這粗心的辱娘,她知道我喜歡吃魚,不喜歡吃豬肉;她知道下雨時我會很開心,卻總因為歡喜地淋雨而著涼;她知道我最大的願望是去一次海邊,一直的夢想是成為一名水手……我微小的好惡、遠大的理想她都知道。
然而她為何就是看不出我為什麼那麼依戀春遲。
隨著一年年長大,我發現自己天性涼薄,和春遲十分相像。縱使是那些長久相處的人,也不會令我感到親切和溫暖。他們不過是一種天氣,不管怎麼變,都很難帶給我什麼影響。然而春遲對於我而言,是個例外。
蘭姨那個邪惡的猜測——我的生母就是被春遲害死的——倒是在我的心底投下一抹淡淡的影子。隨著對蘭姨的淡忘,這個念頭漸漸變成了我自己的。在日子過於平淡抑或對春遲太過想念的時候,我會掘出這一念頭,猶如咬破自己的嘴唇一般,倏然躥出的血腥味著實令人感到興奮。
在內心深處,我竟然有一絲盼望,盼望生母真的是春遲害死的。因為這是一種深不可測的因緣,它註定了我和春遲的生命將互相絞纏,終生難以分離。
後來,我常常夢見生母在門外哭泣。她的哭聲像淙淙的泉水一般在夜晚流淌。可是在夢裡,那麼多次,我卻從來沒有打開過那扇門,也許是因為這將意味著對春遲的背叛。我沒有看到過生母的模樣,她來的時候,空氣里總是瀰漫著一種特別的花香。
春遲回家短住的日子,我再也不去學堂,每天守在她的門外。她雖很少出門,但每日清早仍會精心地梳妝打扮一番,日落的時候再更衣卸去——想來這應是她在船上多年養成的習慣。
有時她的房門虛掩,我能看見她給自己化妝。她不需要鏡子,站在窗口迎著早晨最好的日光給自己畫眉。她用手指撫摸臉龐,一寸寸摸到眉心處起始的位置,然後用眉筆點住那個地方,緩緩地向後描去。有時候她摸著,忽然停住,手觸在肌膚上,有片刻的走神。她一定摸到了一條新生的皺紋,並為之黯然神傷。
梳妝打扮後,春遲定然會將門窗關閉,專心研究她的貝殼。
在那些夜晚,每當女傭打好洗腳水,要給春遲送進去時,我便跑上前去,從她的手中接過木桶,遣她離去。我就這樣走進她的房間。俯身在她的腳下,攪水,直到不再燙手。她抬起雙腳,將它們投進水裡。她的腳很美,肌膚雪白,宛如少女,而腳底卻赫然是赤紅顏色。先前聽蘭姨說過,春遲的腳底是赤紅的,越洗越紅,顏色深郁,無法褪去。

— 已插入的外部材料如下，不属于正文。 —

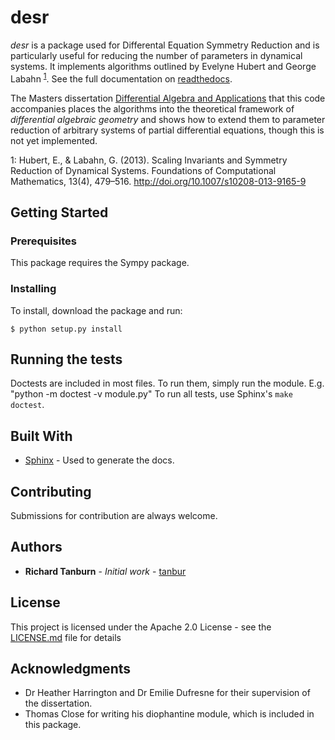# desr

*desr* is a package used for Differental Equation Symmetry Reduction and is particularly useful for reducing the number of parameters in dynamical systems. It implements algorithms outlined by Evelyne Hubert and George Labahn <sup>[1](#myfootnote1)</sup>. See the full documentation on [readthedocs](https://desr.readthedocs.io/en/latest/).

The Masters dissertation [Differential Algebra and Applications](http://tanbur.github.io/desr/dissertation/differential_algebra_and_applications.pdf) that this code accompanies places the algorithms into the theoretical framework of <em>differential algebraic geometry</em> and shows how to extend them to parameter reduction of arbitrary systems of partial differential equations, though this is not yet implemented.

<a name="myfootnote1">1</a>: Hubert, E., & Labahn, G. (2013). Scaling Invariants and Symmetry Reduction of Dynamical Systems. Foundations of Computational Mathematics, 13(4), 479–516. http://doi.org/10.1007/s10208-013-9165-9


## Getting Started

### Prerequisites

This package requires the Sympy package.

### Installing

To install, download the package and run:

`$ python setup.py install`

## Running the tests

Doctests are included in most files. To run them, simply run the module. E.g. "python -m doctest -v module.py"
To run all tests, use Sphinx's `make doctest`.

## Built With

* [Sphinx](http://www.sphinx-doc.org/en/stable/) - Used to generate the docs.

## Contributing

Submissions for contribution are always welcome.

## Authors

* **Richard Tanburn** - *Initial work* - [tanbur](https://github.com/tanbur)

## License

This project is licensed under the Apache 2.0 License - see the [LICENSE.md](LICENSE.md) file for details

## Acknowledgments

* Dr Heather Harrington and Dr Emilie Dufresne for their supervision of the dissertation.
* Thomas Close for writing his diophantine module, which is included in this package.
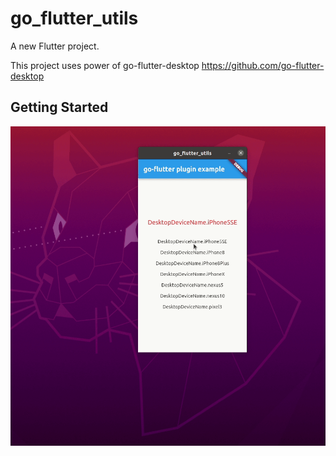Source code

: # go_flutter_utils

A new Flutter project.

This project uses power of go-flutter-desktop
https://github.com/go-flutter-desktop

## Getting Started

![Screenshot](example.gif)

果然是那麼紅,紅到刺眼。我看著,不敢伸手去碰。那是一種奇怪的感受,不是害怕,是敬畏。我在想,這樣的一雙腳,曾走過一些什麼樣的地方呢。我慢慢伸出的手指終於碰到腳底的紅色紋路。它一定流過許多血,它現在還會疼嗎?我忽然覺得自己的手不夠光滑,怕粗糙的皮膚會弄疼了她。我倉皇地抬起頭看著她。她面無表情,沒有驚訝。
明艷的雙腳,猶如水中的鱒魚,自有它們曲折的生命在,牽繫著迷離的過往。雙手握著,就可以感到它們的呼吸。漸漸,我的掌心發熱。
時間就這樣過去了很久,而我卻沒有覺察。
她忽然蹙著眉生硬地說道:「水冷了。」
我慌忙將她的雙腳從水中捧出來,用干布將濕淋淋的魚兒包裹起來:「我去換水。」我惶恐不已。
「不用了。」她冷冷地拒絕了我。
我抱起木桶,憂傷地退出她的房間。
她的屋子裡堆滿了木箱,木箱裡裝滿了多年來積攢的貝殼。她像對待亡者的靈牌一樣把它們供奉起來。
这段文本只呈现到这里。